Work request: For each line below that includes the string "Versions", show the whole line.

Exercise input:
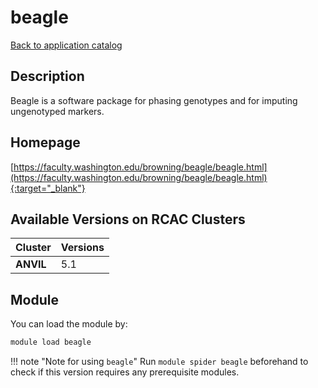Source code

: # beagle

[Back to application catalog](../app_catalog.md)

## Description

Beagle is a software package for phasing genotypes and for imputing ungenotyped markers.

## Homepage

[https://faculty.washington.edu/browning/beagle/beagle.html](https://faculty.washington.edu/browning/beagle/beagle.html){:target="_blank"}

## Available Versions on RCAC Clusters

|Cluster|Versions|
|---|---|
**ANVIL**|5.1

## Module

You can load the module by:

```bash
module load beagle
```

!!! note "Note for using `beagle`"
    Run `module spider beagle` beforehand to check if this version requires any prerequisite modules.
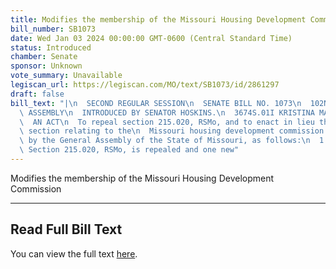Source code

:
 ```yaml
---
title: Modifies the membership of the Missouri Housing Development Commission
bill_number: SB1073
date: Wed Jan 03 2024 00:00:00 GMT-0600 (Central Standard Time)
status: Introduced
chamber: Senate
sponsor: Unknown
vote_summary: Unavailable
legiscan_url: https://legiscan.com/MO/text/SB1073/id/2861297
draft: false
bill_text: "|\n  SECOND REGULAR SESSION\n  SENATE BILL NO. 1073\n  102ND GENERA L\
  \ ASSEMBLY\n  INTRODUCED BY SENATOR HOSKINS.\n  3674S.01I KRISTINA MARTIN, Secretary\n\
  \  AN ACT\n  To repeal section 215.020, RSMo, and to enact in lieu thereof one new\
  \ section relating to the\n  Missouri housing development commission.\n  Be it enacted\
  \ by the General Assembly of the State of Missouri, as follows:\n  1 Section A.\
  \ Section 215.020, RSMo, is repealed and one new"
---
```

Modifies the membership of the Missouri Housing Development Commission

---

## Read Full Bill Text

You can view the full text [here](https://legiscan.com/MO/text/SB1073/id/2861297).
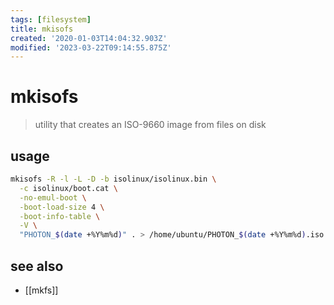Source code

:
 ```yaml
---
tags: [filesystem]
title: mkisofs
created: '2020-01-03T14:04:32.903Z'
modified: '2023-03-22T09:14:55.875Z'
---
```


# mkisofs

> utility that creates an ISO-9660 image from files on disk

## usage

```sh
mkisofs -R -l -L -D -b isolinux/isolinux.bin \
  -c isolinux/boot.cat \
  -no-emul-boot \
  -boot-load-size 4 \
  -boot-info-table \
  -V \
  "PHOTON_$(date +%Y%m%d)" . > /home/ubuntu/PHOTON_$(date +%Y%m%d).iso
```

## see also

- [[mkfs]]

The answer:
## Available Versions on RCAC Clusters
|Cluster|Versions|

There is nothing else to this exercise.